In a Zero Trust architecture, a trust broker plays a crucial part in deciding whether the context, identity, and policy adherence are sufficiently trusted before allowing access to the specified participants. To make this decision, following are the trust metrics on the basis of which security teams operate within an organization:

2.3.1. People Trust Metrics

User Authentication: This involves verifying the authentication status of users and the security level that users need to pass. For example, two-factor or multi-factor authentication provide better security than simple authentication.

User Activity: This involves verifying if the users follow normal working patterns in an organization. For example, are users accessing the devices during normal working hours? Are users accessing the organizational resources from their usual access devices?

2.3.2. Device Trust Metrics

Location Tracking: This involves verifying whether a device is being operated from an expected geographic location, using a safe network.
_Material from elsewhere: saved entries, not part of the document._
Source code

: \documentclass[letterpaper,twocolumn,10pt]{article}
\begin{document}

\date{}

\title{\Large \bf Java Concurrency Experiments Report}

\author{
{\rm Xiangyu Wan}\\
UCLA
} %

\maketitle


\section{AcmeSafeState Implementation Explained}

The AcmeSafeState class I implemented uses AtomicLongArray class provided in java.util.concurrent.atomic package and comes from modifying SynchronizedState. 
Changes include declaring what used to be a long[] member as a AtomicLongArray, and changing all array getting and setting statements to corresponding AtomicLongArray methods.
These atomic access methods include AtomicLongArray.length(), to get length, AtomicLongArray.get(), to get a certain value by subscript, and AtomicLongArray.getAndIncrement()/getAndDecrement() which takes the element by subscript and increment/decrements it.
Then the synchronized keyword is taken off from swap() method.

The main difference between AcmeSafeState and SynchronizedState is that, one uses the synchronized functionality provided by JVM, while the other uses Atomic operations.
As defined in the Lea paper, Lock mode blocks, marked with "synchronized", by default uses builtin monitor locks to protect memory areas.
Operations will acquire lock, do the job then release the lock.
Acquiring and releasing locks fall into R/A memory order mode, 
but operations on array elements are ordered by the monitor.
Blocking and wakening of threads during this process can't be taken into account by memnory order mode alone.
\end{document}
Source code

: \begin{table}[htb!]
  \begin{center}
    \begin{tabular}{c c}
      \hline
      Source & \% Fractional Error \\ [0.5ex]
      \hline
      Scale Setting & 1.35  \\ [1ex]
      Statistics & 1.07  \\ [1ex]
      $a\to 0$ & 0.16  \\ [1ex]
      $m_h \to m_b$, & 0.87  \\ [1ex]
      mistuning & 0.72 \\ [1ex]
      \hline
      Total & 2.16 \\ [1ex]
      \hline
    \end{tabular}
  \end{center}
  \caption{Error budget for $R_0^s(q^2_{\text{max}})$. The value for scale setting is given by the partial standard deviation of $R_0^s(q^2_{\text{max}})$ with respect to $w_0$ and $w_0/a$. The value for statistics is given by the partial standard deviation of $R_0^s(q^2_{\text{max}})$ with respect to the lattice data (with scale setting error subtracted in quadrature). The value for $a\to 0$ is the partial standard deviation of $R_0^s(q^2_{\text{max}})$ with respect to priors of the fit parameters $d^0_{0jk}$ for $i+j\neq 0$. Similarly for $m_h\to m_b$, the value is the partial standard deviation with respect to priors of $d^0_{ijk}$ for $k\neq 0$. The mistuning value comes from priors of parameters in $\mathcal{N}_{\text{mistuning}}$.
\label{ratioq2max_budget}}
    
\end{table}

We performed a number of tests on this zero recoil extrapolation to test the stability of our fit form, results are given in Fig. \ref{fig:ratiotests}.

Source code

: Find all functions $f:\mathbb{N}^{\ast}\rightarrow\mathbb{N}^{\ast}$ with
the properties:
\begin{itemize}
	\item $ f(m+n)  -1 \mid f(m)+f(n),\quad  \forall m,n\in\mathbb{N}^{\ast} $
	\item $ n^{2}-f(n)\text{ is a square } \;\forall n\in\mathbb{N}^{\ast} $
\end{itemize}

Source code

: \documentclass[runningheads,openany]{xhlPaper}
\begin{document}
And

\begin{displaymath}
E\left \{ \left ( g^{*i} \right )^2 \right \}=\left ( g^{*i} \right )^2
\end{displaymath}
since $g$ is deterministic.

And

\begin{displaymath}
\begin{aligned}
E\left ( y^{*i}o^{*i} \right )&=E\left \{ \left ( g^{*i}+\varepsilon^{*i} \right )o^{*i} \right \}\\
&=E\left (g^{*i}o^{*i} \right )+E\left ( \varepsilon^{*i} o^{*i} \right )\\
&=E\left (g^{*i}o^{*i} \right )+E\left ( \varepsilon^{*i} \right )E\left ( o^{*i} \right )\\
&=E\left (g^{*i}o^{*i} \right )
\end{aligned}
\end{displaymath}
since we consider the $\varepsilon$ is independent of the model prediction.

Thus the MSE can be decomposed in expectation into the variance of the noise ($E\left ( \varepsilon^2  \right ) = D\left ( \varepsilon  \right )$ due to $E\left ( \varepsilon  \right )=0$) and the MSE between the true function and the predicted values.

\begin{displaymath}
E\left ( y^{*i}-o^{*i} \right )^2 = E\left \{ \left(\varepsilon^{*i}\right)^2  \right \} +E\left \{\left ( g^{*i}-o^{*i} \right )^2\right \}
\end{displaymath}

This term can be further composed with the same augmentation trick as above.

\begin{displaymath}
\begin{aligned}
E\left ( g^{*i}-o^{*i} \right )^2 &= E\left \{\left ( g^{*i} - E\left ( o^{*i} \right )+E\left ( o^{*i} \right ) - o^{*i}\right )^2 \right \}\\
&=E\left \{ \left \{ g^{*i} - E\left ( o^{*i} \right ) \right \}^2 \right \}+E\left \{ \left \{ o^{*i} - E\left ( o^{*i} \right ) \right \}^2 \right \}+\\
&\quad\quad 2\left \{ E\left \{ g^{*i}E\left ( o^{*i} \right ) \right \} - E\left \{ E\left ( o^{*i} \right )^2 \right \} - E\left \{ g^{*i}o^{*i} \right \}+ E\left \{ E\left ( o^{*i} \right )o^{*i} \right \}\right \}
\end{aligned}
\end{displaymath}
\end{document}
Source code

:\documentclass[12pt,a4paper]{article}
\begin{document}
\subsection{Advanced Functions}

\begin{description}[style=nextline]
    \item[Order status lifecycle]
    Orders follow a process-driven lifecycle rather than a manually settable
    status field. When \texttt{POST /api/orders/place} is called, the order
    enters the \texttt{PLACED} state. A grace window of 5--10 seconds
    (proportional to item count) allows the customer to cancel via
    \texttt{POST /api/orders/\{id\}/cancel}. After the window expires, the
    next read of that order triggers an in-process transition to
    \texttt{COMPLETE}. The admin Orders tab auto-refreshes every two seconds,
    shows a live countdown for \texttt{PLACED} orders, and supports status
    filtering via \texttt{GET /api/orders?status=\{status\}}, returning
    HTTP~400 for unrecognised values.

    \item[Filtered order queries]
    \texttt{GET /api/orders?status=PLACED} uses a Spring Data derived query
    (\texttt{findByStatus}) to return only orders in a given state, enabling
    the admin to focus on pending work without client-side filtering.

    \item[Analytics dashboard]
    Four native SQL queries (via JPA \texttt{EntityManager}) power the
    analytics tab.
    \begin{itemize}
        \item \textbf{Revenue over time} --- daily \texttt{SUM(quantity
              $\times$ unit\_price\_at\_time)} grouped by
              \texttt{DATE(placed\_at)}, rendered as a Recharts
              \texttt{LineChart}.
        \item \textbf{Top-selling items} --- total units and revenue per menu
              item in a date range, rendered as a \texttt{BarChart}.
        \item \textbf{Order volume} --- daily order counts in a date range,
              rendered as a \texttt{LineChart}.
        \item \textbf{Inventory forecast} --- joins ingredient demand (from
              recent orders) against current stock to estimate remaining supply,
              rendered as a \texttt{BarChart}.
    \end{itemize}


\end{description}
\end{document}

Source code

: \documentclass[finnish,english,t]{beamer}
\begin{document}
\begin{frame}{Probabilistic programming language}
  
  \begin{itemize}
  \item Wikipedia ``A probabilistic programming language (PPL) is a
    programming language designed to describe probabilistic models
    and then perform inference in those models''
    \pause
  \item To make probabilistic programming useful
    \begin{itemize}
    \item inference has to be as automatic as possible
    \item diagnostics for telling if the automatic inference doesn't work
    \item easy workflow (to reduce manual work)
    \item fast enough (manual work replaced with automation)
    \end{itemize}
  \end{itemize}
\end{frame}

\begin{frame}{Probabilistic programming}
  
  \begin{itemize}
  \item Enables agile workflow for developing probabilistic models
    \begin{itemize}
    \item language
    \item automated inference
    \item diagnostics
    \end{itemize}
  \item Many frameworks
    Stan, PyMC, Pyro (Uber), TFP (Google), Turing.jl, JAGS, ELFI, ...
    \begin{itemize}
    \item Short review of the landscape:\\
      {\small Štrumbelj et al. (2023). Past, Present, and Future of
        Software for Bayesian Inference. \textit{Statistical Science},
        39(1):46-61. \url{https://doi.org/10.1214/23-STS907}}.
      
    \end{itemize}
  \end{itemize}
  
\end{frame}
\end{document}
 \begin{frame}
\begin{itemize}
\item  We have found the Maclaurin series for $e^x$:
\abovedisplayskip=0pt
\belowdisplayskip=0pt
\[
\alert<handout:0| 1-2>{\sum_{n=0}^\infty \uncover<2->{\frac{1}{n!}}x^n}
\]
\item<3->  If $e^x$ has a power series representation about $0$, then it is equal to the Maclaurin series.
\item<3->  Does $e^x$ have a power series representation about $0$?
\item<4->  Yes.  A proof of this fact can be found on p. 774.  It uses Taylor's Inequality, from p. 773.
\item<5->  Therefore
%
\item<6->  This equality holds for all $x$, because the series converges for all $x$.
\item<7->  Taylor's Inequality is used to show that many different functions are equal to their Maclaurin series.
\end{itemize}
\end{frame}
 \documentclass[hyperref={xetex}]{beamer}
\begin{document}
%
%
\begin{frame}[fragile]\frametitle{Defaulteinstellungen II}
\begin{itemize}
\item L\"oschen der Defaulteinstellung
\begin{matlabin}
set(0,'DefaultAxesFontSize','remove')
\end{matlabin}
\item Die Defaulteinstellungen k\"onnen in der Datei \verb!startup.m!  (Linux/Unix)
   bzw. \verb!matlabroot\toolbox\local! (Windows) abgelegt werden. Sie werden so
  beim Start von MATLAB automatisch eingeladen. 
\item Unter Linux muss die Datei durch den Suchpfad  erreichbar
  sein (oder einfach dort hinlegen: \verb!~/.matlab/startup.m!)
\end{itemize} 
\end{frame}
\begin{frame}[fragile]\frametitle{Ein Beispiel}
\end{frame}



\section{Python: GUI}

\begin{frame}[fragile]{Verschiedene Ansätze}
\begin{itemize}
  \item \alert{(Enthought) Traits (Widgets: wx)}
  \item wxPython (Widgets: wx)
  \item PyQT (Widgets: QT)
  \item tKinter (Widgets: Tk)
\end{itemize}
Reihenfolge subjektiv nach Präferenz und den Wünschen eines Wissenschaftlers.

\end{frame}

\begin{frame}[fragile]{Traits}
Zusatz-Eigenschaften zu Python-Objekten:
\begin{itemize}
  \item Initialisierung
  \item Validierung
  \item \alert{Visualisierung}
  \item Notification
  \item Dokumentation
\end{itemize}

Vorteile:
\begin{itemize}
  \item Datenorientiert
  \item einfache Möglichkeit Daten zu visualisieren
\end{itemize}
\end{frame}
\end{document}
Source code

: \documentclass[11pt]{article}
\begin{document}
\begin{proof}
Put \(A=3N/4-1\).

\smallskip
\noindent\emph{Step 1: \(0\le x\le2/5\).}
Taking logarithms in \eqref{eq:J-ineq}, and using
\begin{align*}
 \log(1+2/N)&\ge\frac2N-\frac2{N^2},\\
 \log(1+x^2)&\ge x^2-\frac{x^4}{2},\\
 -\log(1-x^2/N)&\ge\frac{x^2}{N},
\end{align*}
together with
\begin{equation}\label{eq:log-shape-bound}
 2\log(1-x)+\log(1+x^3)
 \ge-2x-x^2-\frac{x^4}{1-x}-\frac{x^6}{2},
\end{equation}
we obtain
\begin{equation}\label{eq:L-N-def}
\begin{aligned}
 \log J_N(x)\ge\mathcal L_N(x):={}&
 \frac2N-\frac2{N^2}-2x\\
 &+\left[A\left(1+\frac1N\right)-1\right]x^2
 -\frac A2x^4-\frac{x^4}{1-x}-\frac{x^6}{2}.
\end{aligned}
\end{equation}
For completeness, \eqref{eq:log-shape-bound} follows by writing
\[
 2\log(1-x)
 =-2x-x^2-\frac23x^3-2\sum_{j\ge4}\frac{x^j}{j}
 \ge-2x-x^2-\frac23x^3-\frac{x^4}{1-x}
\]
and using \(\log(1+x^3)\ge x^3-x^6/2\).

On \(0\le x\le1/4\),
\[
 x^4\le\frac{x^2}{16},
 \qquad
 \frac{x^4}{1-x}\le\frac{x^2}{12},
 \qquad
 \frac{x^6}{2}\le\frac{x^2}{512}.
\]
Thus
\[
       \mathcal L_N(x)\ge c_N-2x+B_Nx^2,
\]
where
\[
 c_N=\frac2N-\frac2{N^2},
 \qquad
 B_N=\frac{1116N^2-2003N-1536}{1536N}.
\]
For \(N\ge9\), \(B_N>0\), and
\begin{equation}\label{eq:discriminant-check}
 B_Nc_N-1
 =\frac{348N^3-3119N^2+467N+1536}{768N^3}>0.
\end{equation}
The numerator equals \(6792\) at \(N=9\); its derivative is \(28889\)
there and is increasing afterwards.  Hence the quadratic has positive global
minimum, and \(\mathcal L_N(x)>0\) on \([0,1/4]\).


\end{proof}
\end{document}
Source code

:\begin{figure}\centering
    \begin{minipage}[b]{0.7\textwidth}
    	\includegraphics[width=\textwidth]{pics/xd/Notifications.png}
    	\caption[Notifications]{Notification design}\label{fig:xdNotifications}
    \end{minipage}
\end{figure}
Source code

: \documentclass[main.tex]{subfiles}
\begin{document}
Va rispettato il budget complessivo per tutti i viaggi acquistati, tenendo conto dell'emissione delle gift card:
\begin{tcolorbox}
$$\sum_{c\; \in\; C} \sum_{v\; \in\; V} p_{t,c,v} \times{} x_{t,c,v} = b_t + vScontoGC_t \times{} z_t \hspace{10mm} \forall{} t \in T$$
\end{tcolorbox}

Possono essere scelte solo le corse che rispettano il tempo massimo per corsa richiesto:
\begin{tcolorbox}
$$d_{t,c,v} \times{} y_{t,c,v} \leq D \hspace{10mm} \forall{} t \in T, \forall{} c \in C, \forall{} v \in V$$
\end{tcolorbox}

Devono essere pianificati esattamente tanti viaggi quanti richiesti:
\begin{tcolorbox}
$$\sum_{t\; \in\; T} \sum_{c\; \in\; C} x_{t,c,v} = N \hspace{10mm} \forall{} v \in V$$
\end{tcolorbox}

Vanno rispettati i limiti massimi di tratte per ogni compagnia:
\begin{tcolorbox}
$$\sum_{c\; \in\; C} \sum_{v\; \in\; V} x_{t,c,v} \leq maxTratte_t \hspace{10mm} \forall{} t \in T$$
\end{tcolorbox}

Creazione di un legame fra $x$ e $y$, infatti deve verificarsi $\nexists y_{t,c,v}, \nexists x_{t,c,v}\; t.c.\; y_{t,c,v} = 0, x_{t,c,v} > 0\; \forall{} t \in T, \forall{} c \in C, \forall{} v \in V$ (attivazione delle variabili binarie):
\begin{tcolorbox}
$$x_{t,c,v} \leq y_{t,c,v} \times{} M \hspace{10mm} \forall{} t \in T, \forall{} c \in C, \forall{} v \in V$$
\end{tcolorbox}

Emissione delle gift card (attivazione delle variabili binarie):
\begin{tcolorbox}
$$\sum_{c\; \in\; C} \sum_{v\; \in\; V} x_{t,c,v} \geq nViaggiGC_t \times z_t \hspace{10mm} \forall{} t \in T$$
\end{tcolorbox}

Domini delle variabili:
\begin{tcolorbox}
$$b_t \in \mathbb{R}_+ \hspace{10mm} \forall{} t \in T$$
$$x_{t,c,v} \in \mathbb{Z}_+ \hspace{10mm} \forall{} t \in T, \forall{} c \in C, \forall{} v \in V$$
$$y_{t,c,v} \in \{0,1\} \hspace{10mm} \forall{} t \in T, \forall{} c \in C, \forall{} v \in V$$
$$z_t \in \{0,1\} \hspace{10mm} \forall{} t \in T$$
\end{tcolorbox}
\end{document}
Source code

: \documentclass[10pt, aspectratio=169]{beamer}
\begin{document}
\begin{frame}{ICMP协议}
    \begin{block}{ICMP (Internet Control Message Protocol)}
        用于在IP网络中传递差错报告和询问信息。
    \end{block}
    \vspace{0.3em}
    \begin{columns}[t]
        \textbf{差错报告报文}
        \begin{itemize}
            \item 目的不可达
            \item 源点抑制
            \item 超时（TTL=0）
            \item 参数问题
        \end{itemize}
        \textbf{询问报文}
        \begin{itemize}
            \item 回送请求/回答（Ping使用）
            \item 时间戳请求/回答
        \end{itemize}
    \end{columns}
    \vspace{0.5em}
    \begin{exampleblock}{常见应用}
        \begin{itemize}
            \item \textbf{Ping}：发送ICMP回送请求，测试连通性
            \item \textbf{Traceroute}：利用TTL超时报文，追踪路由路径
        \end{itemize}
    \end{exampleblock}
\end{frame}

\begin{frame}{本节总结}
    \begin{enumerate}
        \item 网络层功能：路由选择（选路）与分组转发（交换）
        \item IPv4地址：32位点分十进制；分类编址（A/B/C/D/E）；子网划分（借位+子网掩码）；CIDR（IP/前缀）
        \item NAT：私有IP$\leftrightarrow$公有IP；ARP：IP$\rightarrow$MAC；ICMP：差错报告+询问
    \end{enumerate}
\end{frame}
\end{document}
Device Security: This involves steps that authenticates if the device is used by an authorized person and has anti-virus, anti-malware installed.

2.3.3. Data Trust Metrics

This includes verifying the following:

(a) Who has access to what kind of data?

(b) What is the level of sensitivity of the data?

(c) What security parameters are set on the different data types?

3. Do you need Zero Trust security?

Here are the benefits of implementing a Zero Trust security architecture:

3.1. Reduces risk for organizations

Zero Trust helps organizations to minimize risk in the cloud and improve governance and compliance. It helps them to gain better visibility into all devices and users, detect threats, maintain control across a network. A Zero Trust model helps in defining policies that get updated automatically when risks are identified.

3.2. Turns down the breach possibilities

Data breaches can not only cause financial loss to companies but also can impact a customer’s confidence in them. Both customers and governments are increasingly growing their demands for security and data privacy, and it is on enterprises to meet that requirement in the best possible manner.

To reduce the possibility of breaches, a network using the Zero Trust architecture continuously analyzes the workload. The moment a mismatch is detected, its communication privileges are blocked from the rest of the system. This process continues within the system until the system is improved according to the defined security policies.

3.3. Improves compliance and trust

Zero Trust architectures naturally improves an organization’s appetite for compliance and adherence to the policies. This in turn, helps them gain customer trust. There are many tools provided by trusted vendors offering cyber security services to businesses of all sizes to help make the digital world more secure.

4. Conclusion

You may be having a secure infrastructure and so, may have nothing to be worried about. But what’s the harm in getting it assessed and verified.

Building a Zero Trust security architecture can be an excellent decision for futuristic organizations . With time, Zero Trust will be  the only framework in the market when it comes to cybersecurity.